Uomini cyborg in grado di tenere testa ai futuri progressi delle macchine intelligenti; microscopici lacci neurali iniettati nel cervello con una siringa e che poi si aprono in un ventaglio di filamenti dotati di nanosensori; persone che aumentano le proprie capacità intellettive grazie a un’interfaccia diretta con i pc impiantata nella corteccia cerebrale.
SINGOLARITISMI. I progetti a cui sta lavorando Neuralink, di proprietà (presunta) dell’eclettico pioniere della tecnologia Elon Musk, sembrano più adatti alla collana di fantascienza Urania che al rigoroso mondo della scienza.
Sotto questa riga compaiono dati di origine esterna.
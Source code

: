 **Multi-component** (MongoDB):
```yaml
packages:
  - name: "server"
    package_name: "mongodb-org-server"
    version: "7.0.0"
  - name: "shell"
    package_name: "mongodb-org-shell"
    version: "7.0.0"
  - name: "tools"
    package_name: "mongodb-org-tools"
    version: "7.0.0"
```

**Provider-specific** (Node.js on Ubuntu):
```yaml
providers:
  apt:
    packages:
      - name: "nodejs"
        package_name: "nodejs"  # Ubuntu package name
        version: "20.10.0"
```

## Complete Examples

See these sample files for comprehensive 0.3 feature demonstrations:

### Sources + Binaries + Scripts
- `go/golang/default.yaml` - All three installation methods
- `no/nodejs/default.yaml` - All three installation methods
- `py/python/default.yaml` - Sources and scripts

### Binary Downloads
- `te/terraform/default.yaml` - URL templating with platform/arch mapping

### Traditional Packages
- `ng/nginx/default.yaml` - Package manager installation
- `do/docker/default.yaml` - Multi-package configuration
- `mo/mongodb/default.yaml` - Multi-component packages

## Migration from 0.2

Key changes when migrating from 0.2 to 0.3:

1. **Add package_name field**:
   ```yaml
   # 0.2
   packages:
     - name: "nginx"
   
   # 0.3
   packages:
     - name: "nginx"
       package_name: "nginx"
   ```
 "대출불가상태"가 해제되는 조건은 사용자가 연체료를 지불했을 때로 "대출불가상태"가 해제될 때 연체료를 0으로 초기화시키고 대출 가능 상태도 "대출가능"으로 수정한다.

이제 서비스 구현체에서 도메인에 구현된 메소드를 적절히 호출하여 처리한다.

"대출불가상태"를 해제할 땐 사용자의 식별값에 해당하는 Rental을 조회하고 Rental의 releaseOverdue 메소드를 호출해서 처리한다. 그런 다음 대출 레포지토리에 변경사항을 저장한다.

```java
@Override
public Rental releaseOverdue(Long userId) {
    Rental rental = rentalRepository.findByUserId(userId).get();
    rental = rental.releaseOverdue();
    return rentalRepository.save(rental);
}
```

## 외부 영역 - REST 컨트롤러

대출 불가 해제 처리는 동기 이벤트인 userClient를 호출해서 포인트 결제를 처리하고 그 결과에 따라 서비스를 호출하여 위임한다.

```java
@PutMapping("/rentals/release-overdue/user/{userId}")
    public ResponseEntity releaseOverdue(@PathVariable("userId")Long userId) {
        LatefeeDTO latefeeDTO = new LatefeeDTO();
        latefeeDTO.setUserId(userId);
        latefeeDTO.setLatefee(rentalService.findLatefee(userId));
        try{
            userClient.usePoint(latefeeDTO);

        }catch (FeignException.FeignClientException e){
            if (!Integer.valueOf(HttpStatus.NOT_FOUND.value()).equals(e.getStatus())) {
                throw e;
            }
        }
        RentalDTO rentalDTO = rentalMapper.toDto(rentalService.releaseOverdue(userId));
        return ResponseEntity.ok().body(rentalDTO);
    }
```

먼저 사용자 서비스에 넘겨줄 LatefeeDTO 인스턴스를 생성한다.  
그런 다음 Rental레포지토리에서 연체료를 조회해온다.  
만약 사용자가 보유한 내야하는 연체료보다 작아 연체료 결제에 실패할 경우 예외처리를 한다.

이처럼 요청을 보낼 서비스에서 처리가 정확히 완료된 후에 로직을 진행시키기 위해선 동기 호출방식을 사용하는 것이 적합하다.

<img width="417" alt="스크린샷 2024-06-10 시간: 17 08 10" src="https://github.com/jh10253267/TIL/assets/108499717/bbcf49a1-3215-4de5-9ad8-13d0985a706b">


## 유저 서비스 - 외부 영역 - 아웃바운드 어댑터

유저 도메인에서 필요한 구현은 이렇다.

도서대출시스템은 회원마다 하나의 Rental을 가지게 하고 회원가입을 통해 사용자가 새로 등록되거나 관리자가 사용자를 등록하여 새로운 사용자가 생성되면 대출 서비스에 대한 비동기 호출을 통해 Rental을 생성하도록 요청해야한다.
Ne parlava ieri il Corriere della Sera, raccontando che «i primi esperimenti all’intersezione tra nanotecnologie, biologia ed elettronica sono di un paio d’anni fa» e destano enorme interesse.
L’azienda della Silicon Valley sembra andare nella direzione dei singolarità tecnologica che, come ha spiegato Mattia Ferraresi nell’ultimo numero di Tempi, consiste nella «unione fra l’intelligenza umana e l’intelligenza artificiale che moltiplicherà di miliardi di volte il nostro potere creativo, cancellando il confine fra l’umano e il post umano. Sarà un indistinguibile continuum». Umanità aumentata, insomma, che ha tra i suoi modesti scopi quello di raggiungere l’immortalità.
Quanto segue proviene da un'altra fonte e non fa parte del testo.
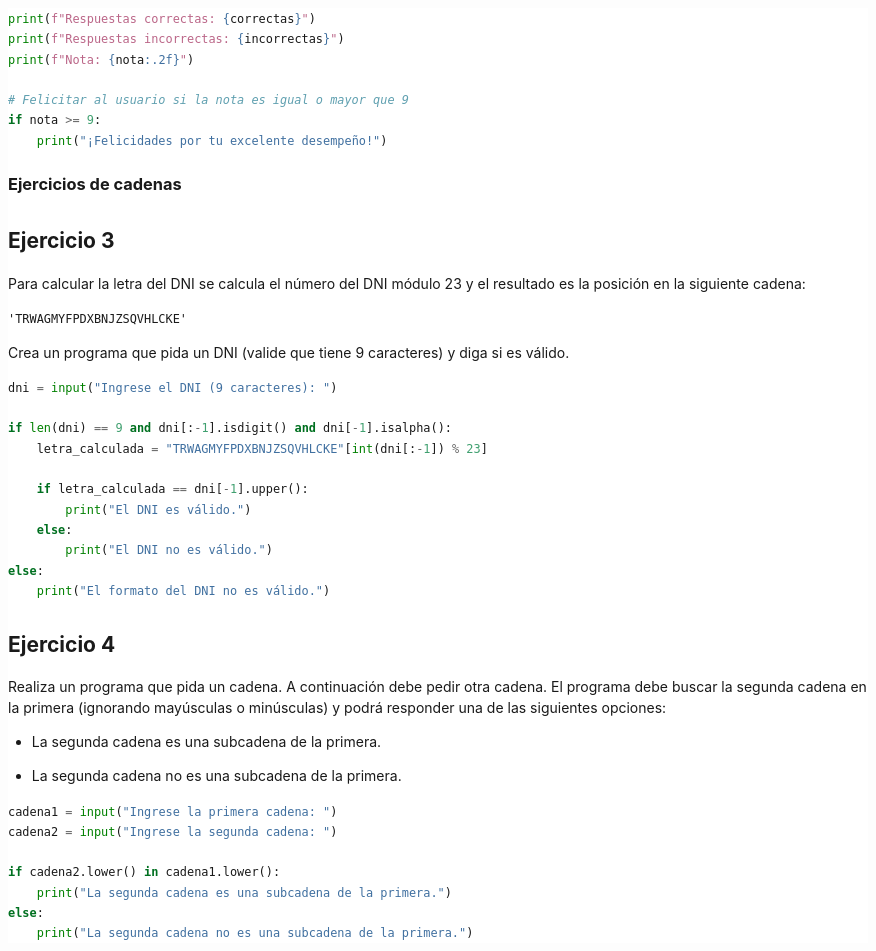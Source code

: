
 ```python
print(f"Respuestas correctas: {correctas}")
print(f"Respuestas incorrectas: {incorrectas}")
print(f"Nota: {nota:.2f}")

# Felicitar al usuario si la nota es igual o mayor que 9
if nota >= 9:
    print("¡Felicidades por tu excelente desempeño!")  
```

### Ejercicios de cadenas

## Ejercicio 3

Para calcular la letra del DNI se calcula el número del DNI módulo 23 y el resultado es la posición en la siguiente cadena:
```
'TRWAGMYFPDXBNJZSQVHLCKE'
```

Crea un programa que pida un DNI (valide que tiene 9 caracteres) y diga si es válido.

```python
dni = input("Ingrese el DNI (9 caracteres): ")

if len(dni) == 9 and dni[:-1].isdigit() and dni[-1].isalpha():
    letra_calculada = "TRWAGMYFPDXBNJZSQVHLCKE"[int(dni[:-1]) % 23]
    
    if letra_calculada == dni[-1].upper():
        print("El DNI es válido.")
    else:
        print("El DNI no es válido.")
else:
    print("El formato del DNI no es válido.") 
```

## Ejercicio 4

Realiza un programa que pida un cadena. A continuación debe pedir otra cadena. El programa debe buscar la segunda cadena en la primera (ignorando mayúsculas o minúsculas) y podrá responder una de las siguientes opciones:

+ La segunda cadena es una subcadena de la primera.

+ La segunda cadena no es una subcadena de la primera.

```python
cadena1 = input("Ingrese la primera cadena: ")
cadena2 = input("Ingrese la segunda cadena: ")

if cadena2.lower() in cadena1.lower():
    print("La segunda cadena es una subcadena de la primera.")
else:
    print("La segunda cadena no es una subcadena de la primera.")

```
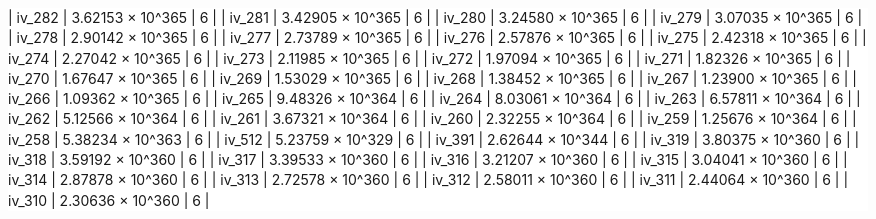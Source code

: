 | iv_282 | 3.62153 × 10^365 | 6 |
| iv_281 | 3.42905 × 10^365 | 6 |
| iv_280 | 3.24580 × 10^365 | 6 |
| iv_279 | 3.07035 × 10^365 | 6 |
| iv_278 | 2.90142 × 10^365 | 6 |
| iv_277 | 2.73789 × 10^365 | 6 |
| iv_276 | 2.57876 × 10^365 | 6 |
| iv_275 | 2.42318 × 10^365 | 6 |
| iv_274 | 2.27042 × 10^365 | 6 |
| iv_273 | 2.11985 × 10^365 | 6 |
| iv_272 | 1.97094 × 10^365 | 6 |
| iv_271 | 1.82326 × 10^365 | 6 |
| iv_270 | 1.67647 × 10^365 | 6 |
| iv_269 | 1.53029 × 10^365 | 6 |
| iv_268 | 1.38452 × 10^365 | 6 |
| iv_267 | 1.23900 × 10^365 | 6 |
| iv_266 | 1.09362 × 10^365 | 6 |
| iv_265 | 9.48326 × 10^364 | 6 |
| iv_264 | 8.03061 × 10^364 | 6 |
| iv_263 | 6.57811 × 10^364 | 6 |
| iv_262 | 5.12566 × 10^364 | 6 |
| iv_261 | 3.67321 × 10^364 | 6 |
| iv_260 | 2.32255 × 10^364 | 6 |
| iv_259 | 1.25676 × 10^364 | 6 |
| iv_258 | 5.38234 × 10^363 | 6 |
| iv_512 | 5.23759 × 10^329 | 6 |
| iv_391 | 2.62644 × 10^344 | 6 |
| iv_319 | 3.80375 × 10^360 | 6 |
| iv_318 | 3.59192 × 10^360 | 6 |
| iv_317 | 3.39533 × 10^360 | 6 |
| iv_316 | 3.21207 × 10^360 | 6 |
| iv_315 | 3.04041 × 10^360 | 6 |
| iv_314 | 2.87878 × 10^360 | 6 |
| iv_313 | 2.72578 × 10^360 | 6 |
| iv_312 | 2.58011 × 10^360 | 6 |
| iv_311 | 2.44064 × 10^360 | 6 |
| iv_310 | 2.30636 × 10^360 | 6 |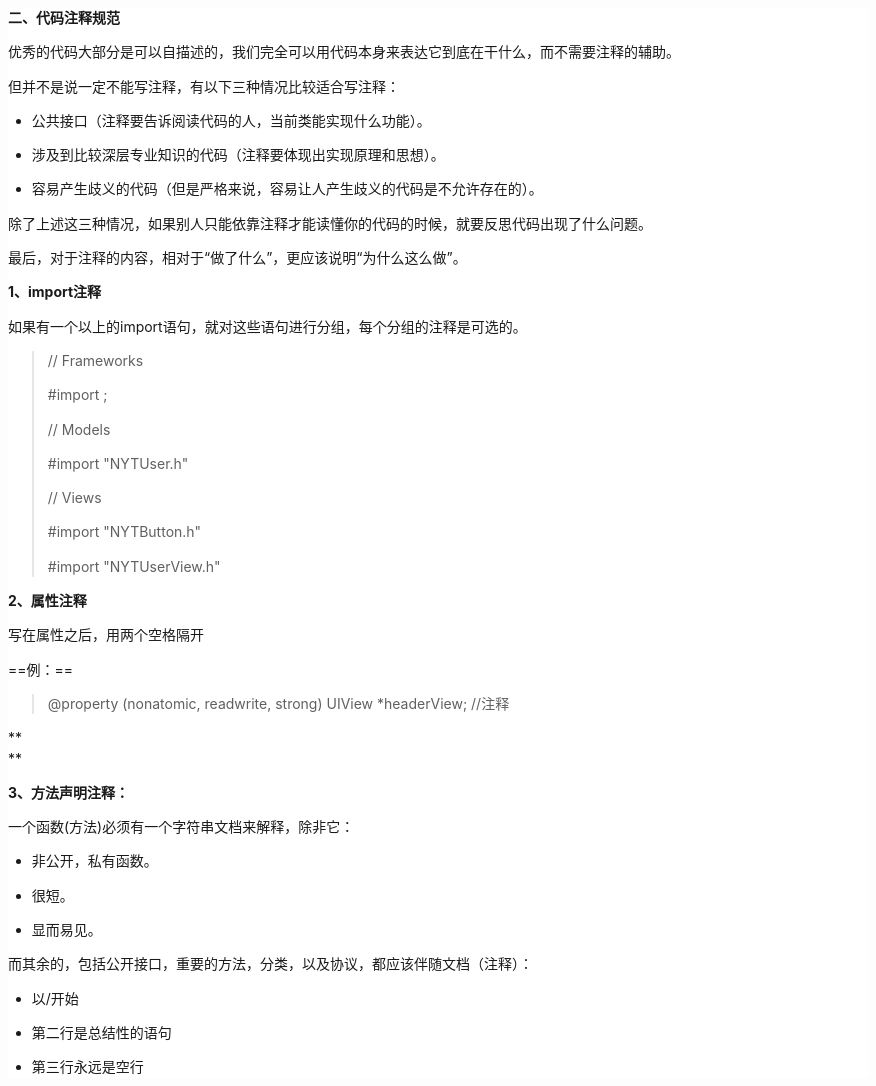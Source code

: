 **二、代码注释规范**

优秀的代码大部分是可以自描述的，我们完全可以用代码本身来表达它到底在干什么，而不需要注释的辅助。

但并不是说一定不能写注释，有以下三种情况比较适合写注释：

* 公共接口（注释要告诉阅读代码的人，当前类能实现什么功能）。

* 涉及到比较深层专业知识的代码（注释要体现出实现原理和思想）。

* 容易产生歧义的代码（但是严格来说，容易让人产生歧义的代码是不允许存在的）。

除了上述这三种情况，如果别人只能依靠注释才能读懂你的代码的时候，就要反思代码出现了什么问题。

最后，对于注释的内容，相对于“做了什么”，更应该说明“为什么这么做”。

**1、import注释**

如果有一个以上的import语句，就对这些语句进行分组，每个分组的注释是可选的。

> // Frameworks
>
> \#import ;
>
> // Models
>
> \#import "NYTUser.h"
>
> // Views
>
> \#import "NYTButton.h"
>
> \#import "NYTUserView.h"

**2、属性注释**

写在属性之后，用两个空格隔开

==例：==

> @property \(nonatomic, readwrite, strong\) UIView \*headerView;  //注释

**      
**

**3、方法声明注释：**

一个函数\(方法\)必须有一个字符串文档来解释，除非它：

* 非公开，私有函数。

* 很短。

* 显而易见。

而其余的，包括公开接口，重要的方法，分类，以及协议，都应该伴随文档（注释）：

* 以/开始

* 第二行是总结性的语句

* 第三行永远是空行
TETRAPLEGICO MANGIA DA SOLO. La scienza però non si applica solo all’ideologia di chi vuole fare dell’uomo un novello dio, così come l’applicazione di elettrodi e connessioni wireless al cervello non serve solo a stuzzicare i sogni di avanguardie tecnologiche. Lo dimostra uno studio apparso lunedì nell’importante rivista medica The Lancet, che spiega come un tetraplegico sia tornato dopo dieci anni a mangiare e a bere da solo utilizzando il suo braccio e la sua mano destra.
Com’è possibile? La lesione della colonna vertebrale impedisce la comunicazione tra cervello e muscoli, ma né l’uno né gli altri sono danneggiati. Così, una squadra di scienziati dell’Università di Washington ha studiato un modo per aggirare il problema collegando cervello e muscoli in modo alternativo attraverso fili, elettrodi e software informatici. Secondo il coautore dello studio, Bolu Ajiboye, « è il primo caso al mondo di persona affetta da paralisi totale che torna a fare movimenti funzionali».
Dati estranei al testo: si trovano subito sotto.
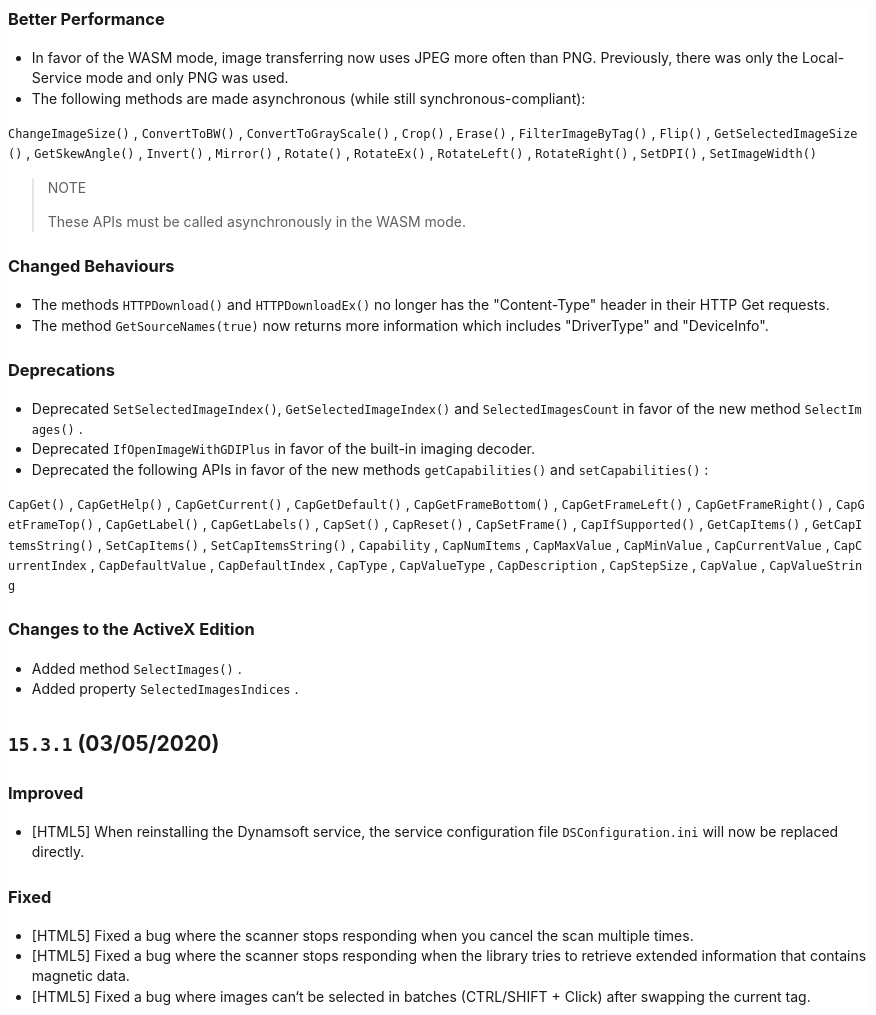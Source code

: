 ### Better Performance

* In favor of the WASM mode, image transferring now uses JPEG more often than PNG. Previously, there was only the Local-Service mode and only PNG was used.
* The following methods are made asynchronous (while still synchronous-compliant):

`ChangeImageSize()` , `ConvertToBW()` , `ConvertToGrayScale()` , `Crop()` , `Erase()` , `FilterImageByTag()` , `Flip()` , `GetSelectedImageSize()` , `GetSkewAngle()` , `Invert()` , `Mirror()` , `Rotate()` , `RotateEx()` , `RotateLeft()` , `RotateRight()` , `SetDPI()` , `SetImageWidth()`

> NOTE
>  
> These APIs must be called asynchronously in the WASM mode.

### Changed Behaviours

* The methods `HTTPDownload()` and `HTTPDownloadEx()` no longer has the "Content-Type" header in their HTTP Get requests.
* The method `GetSourceNames(true)` now returns more information which includes "DriverType" and "DeviceInfo".

### Deprecations

* Deprecated `SetSelectedImageIndex()`,  `GetSelectedImageIndex()` and `SelectedImagesCount` in favor of the new method `SelectImages()` .
* Deprecated `IfOpenImageWithGDIPlus` in favor of the built-in imaging decoder.
* Deprecated the following APIs in favor of the new methods `getCapabilities()` and `setCapabilities()` :

`CapGet()` , `CapGetHelp()` , `CapGetCurrent()` , `CapGetDefault()` , `CapGetFrameBottom()` , `CapGetFrameLeft()` , `CapGetFrameRight()` , `CapGetFrameTop()` , `CapGetLabel()` , `CapGetLabels()` , `CapSet()` , `CapReset()` , `CapSetFrame()` , `CapIfSupported()` , `GetCapItems()` , `GetCapItemsString()` , `SetCapItems()` , `SetCapItemsString()` , `Capability` , `CapNumItems` , `CapMaxValue` , `CapMinValue` , `CapCurrentValue` , `CapCurrentIndex` , `CapDefaultValue` , `CapDefaultIndex` , `CapType` , `CapValueType` , `CapDescription` , `CapStepSize` , `CapValue` , `CapValueString`

### Changes to the ActiveX Edition

* Added method `SelectImages()` .
* Added property `SelectedImagesIndices` .

## `15.3.1` (03/05/2020)

### Improved

* [HTML5] When reinstalling the Dynamsoft service, the service configuration file `DSConfiguration.ini` will now be replaced directly.

### Fixed

* [HTML5] Fixed a bug where the scanner stops responding when you cancel the scan multiple times.
* [HTML5] Fixed a bug where the scanner stops responding when the library tries to retrieve extended information that contains magnetic data.
* [HTML5] Fixed a bug where images can‘t be selected in batches (CTRL/SHIFT + Click) after swapping the current tag.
GRATTARSI IL NASO. Bill Kochevar, 56 anni, è caduto in bicicletta dieci anni fa procurandosi gravi lesioni alla quarta vertebra cervicale. Ma grazie a due unità di controllo fissate in testa, 192 micro-elettrodi impiantati chirurgicamente nel cervello e 36 elettrodi fissati nel braccio e nell’avambraccio, i segnali che invia dal cervello per muovere braccio e mano destra arrivano nuovamente a destinazione. Così, con l’aiuto di una protesi al braccio per alleviare il peso della forza di gravità, Kochevar è riuscito a mangiare, bere e perfino grattarsi il naso senza l’aiuto di nessuno.
L’anno scorso, un altro studio pubblicato sul Journal of NeuroEngineering and Rehabilitation ha mostrato come il giovane Adam Fritz, paraplegico in seguito a una lesione del midollo spinale, sia riuscito con una simile tecnologia a tornare a camminare. Prima di riuscire nell’esperimento, sia Adam che Bill hanno dovuto riabituare il cervello a inviare segnali a destinazione, fissando intensamente con gli occhi l’arto che volevano muovere (alla faccia di chi sostiene che la volontà è solo un’illusione prodotta del cervello).
SERVIRE L’UOMO. Kochevar è al settimo cielo: «Per me che non posso più fare niente, muovere anche solo un pochino il braccio è un risultato impressionante». Gli autori dello studio hanno specificato che «per il momento il trattamento non può essere utilizzato fuori dal laboratorio» e che serviranno «ulteriori indagini» per perfezionare la tecnologia e soprattutto miniaturizzarla per renderla meno invasiva. Oltre a migliorare la qualità della vita dei malati, simili tecnologie permetterebbero di «ridurre drasticamente i costi medici» per il sistema sanitario, dovuti alle conseguenze di «una lunga vita sedentaria su una sedia a rotelle».
È la dimostrazione che la scienza, anche quando parla di elettrodi impiantati nel cervello con connessioni wireless e lacci neurali, non è destinata a disumanizzare l’uomo con la scusa di potenziarlo, ma può continuare a servirlo.